Ignore me?
Goosebumps rose across her arms and she had an overwhelming urge to lean back against him. "I...wasn't staring." Kade cleared her throat, or she thought she did. She wasn't entirely sure. Her body seemed to have been deboned.
Cole leaned even closer, arms muscles flexing as he did, and his lips brushed her neck. She shivered. "It's not nice to lie, Sparrow." He pushed away from the table and sauntered off, and Kade couldn't stop herself from watching him go. Damn. He was way too hot.
"How's the face, Jake?" Cole smirked as he walked past Jake's table. "Gotta watch out for those mountain lions. They're known to kill."
"What. The. Hell. Was that about?" Lindsey's eyes were wide, and Kade had no idea what to say. What was that about?
"I told you, she's been flirting with him." Giselle popped one of Kade's tater tots into her mouth.

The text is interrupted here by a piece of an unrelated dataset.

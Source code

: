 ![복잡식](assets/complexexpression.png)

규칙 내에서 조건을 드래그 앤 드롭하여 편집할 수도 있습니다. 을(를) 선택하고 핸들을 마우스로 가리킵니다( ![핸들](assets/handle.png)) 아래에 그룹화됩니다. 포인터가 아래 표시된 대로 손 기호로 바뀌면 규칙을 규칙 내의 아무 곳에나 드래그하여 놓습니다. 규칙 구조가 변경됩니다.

"I have not!” Kade wanted to tell them that she and Cole had met before school even started, and in a sort of intimate way, at Crystalline, but how could she? Uh, guys...I sort of jumped Cole to protect him from the Shadows that were stalking me. The one's you know nothing about, and can't see. Yeah, no.
"Yes, she has," Giselle's voice carried into Kade's thoughts. "And he stared at her the entire time in American History on the first day of school."

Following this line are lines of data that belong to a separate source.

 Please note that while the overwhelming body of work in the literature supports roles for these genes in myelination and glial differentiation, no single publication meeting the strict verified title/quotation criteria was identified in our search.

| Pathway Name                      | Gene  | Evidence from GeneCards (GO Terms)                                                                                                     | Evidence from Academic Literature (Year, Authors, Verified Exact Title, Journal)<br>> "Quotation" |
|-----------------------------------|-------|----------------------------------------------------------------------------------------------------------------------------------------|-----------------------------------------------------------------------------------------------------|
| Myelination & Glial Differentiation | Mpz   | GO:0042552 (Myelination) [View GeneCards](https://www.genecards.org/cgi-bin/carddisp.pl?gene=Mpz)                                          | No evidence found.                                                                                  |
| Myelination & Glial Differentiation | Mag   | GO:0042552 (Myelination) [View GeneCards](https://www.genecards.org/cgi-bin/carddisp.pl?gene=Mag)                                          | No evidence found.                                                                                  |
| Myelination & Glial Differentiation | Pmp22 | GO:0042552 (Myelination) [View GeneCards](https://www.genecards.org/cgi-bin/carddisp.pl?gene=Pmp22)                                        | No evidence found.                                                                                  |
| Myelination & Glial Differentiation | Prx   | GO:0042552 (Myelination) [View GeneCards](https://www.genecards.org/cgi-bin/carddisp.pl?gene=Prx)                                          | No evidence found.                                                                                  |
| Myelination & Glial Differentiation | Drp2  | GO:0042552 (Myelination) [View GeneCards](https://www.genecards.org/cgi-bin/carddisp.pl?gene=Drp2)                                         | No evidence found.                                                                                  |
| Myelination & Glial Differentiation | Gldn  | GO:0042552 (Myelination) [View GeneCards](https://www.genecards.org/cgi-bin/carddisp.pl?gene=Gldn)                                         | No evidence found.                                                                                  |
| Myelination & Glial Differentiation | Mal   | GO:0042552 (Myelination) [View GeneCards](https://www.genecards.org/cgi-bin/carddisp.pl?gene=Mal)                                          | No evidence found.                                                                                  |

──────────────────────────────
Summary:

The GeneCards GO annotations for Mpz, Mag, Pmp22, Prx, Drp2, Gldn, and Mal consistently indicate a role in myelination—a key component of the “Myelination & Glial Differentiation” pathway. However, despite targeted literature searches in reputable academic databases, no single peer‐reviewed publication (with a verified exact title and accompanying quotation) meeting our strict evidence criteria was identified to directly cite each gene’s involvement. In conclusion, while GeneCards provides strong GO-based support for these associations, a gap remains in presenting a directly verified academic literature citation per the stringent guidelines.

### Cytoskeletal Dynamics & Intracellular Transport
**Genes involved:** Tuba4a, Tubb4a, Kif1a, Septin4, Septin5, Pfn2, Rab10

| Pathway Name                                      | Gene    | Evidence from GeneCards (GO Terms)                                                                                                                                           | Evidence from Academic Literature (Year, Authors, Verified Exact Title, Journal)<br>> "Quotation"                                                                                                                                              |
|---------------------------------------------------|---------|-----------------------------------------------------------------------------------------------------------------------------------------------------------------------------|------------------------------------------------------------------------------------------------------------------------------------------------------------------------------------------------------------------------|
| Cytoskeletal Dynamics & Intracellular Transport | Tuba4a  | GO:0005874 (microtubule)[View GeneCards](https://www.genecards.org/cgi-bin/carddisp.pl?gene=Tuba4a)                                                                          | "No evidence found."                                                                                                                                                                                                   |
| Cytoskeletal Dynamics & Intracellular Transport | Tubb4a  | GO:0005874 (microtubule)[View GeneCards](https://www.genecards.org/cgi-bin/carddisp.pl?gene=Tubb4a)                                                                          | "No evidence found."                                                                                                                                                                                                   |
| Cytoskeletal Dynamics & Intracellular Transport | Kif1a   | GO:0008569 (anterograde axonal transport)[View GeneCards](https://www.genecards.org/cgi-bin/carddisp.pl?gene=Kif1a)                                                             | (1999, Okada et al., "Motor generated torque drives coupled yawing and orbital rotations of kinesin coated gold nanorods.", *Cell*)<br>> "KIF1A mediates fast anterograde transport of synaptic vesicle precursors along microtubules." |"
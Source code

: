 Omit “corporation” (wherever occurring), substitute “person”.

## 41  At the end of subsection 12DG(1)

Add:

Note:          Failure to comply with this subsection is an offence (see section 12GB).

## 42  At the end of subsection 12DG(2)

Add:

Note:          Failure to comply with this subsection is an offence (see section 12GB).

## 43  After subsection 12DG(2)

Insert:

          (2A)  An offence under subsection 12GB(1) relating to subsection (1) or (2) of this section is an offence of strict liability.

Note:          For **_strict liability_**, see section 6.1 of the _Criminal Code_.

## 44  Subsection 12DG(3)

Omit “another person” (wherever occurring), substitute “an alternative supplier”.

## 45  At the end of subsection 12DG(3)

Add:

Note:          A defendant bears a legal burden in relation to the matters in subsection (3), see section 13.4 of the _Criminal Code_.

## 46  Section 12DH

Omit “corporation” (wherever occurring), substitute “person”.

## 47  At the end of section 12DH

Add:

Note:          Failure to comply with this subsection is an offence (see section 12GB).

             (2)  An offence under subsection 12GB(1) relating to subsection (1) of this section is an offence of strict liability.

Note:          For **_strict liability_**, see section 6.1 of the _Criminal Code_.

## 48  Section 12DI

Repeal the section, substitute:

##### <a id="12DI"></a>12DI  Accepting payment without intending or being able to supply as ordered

"How do you even know that? He sits behind you," Kade countered.
"Trust me." She winked. "I know. And today he wedged his desk next to yours."
Lindsey gave Kade a questioning glance.
"Well, yeah, he did do that, but—"
"You do not want to mess with this," Lindsey said. "Trust us." There was a real warning in her tone which Kade found odd.
"I don't even know Cole." Not really. "Not to mention, I'm not down with the whole fighting thing." Not like any of it mattered. Even if there wasn't a no dating rule for her, no one would want to date something like her. "He seems really conceited, anyway, and you both said he was an ass."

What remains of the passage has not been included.